◆ Work task
What you give back must match the data character for character.

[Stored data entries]
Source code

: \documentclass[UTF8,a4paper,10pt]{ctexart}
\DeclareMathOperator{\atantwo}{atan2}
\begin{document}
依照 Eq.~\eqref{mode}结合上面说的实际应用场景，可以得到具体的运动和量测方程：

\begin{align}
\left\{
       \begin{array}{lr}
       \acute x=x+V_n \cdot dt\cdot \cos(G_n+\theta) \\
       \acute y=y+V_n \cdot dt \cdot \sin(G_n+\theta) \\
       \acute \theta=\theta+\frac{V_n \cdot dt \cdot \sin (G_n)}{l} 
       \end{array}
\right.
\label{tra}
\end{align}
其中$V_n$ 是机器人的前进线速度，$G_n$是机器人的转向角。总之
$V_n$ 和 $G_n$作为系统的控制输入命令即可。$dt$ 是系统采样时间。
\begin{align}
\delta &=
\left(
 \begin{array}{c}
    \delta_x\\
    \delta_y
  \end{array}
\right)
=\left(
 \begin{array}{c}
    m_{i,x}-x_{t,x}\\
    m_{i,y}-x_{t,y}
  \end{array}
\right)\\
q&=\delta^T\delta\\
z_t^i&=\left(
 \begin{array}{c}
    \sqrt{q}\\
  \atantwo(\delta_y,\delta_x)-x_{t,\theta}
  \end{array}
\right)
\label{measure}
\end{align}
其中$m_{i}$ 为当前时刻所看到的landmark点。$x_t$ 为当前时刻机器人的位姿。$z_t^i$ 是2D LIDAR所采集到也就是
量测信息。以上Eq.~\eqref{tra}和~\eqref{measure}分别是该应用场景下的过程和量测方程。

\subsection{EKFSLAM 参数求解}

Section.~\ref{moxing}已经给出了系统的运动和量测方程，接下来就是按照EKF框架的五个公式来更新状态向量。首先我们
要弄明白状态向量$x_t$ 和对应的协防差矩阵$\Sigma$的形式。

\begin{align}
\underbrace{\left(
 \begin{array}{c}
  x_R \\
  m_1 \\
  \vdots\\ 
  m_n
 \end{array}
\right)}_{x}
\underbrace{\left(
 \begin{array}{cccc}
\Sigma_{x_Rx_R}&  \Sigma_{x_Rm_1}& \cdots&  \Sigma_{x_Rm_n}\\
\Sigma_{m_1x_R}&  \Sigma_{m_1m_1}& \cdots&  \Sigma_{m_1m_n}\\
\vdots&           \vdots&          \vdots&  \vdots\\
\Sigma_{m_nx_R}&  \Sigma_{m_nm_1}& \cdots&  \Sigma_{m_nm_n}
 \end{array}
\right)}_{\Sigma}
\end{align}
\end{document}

◆ Task output
Source code

: \documentclass[UTF8,a4paper,10pt]{ctexart}
\DeclareMathOperator{\atantwo}{atan2}
\begin{document}
依照 Eq.~\eqref{mode}结合上面说的实际应用场景，可以得到具体的运动和量测方程：

\begin{align}
\left\{
       \begin{array}{lr}
       \acute x=x+V_n \cdot dt\cdot \cos(G_n+\theta) \\
       \acute y=y+V_n \cdot dt \cdot \sin(G_n+\theta) \\
       \acute \theta=\theta+\frac{V_n \cdot dt \cdot \sin (G_n)}{l} 
       \end{array}
\right.
\label{tra}
\end{align}
其中$V_n$ 是机器人的前进线速度，$G_n$是机器人的转向角。总之
$V_n$ 和 $G_n$作为系统的控制输入命令即可。$dt$ 是系统采样时间。
\begin{align}
\delta &=
\left(
 \begin{array}{c}
    \delta_x\\
    \delta_y
  \end{array}
\right)
=\left(
 \begin{array}{c}
    m_{i,x}-x_{t,x}\\
    m_{i,y}-x_{t,y}
  \end{array}
\right)\\
q&=\delta^T\delta\\
z_t^i&=\left(
 \begin{array}{c}
    \sqrt{q}\\
  \atantwo(\delta_y,\delta_x)-x_{t,\theta}
  \end{array}
\right)
\label{measure}
\end{align}
其中$m_{i}$ 为当前时刻所看到的landmark点。$x_t$ 为当前时刻机器人的位姿。$z_t^i$ 是2D LIDAR所采集到也就是
量测信息。以上Eq.~\eqref{tra}和~\eqref{measure}分别是该应用场景下的过程和量测方程。

\subsection{EKFSLAM 参数求解}

Section.~\ref{moxing}已经给出了系统的运动和量测方程，接下来就是按照EKF框架的五个公式来更新状态向量。首先我们
要弄明白状态向量$x_t$ 和对应的协防差矩阵$\Sigma$的形式。

\begin{align}
\underbrace{\left(
 \begin{array}{c}
  x_R \\
  m_1 \\
  \vdots\\ 
  m_n
 \end{array}
\right)}_{x}
\underbrace{\left(
 \begin{array}{cccc}
\Sigma_{x_Rx_R}&  \Sigma_{x_Rm_1}& \cdots&  \Sigma_{x_Rm_n}\\
\Sigma_{m_1x_R}&  \Sigma_{m_1m_1}& \cdots&  \Sigma_{m_1m_n}\\
\vdots&           \vdots&          \vdots&  \vdots\\
\Sigma_{m_nx_R}&  \Sigma_{m_nm_1}& \cdots&  \Sigma_{m_nm_n}
 \end{array}
\right)}_{\Sigma}
\end{align}
\end{document}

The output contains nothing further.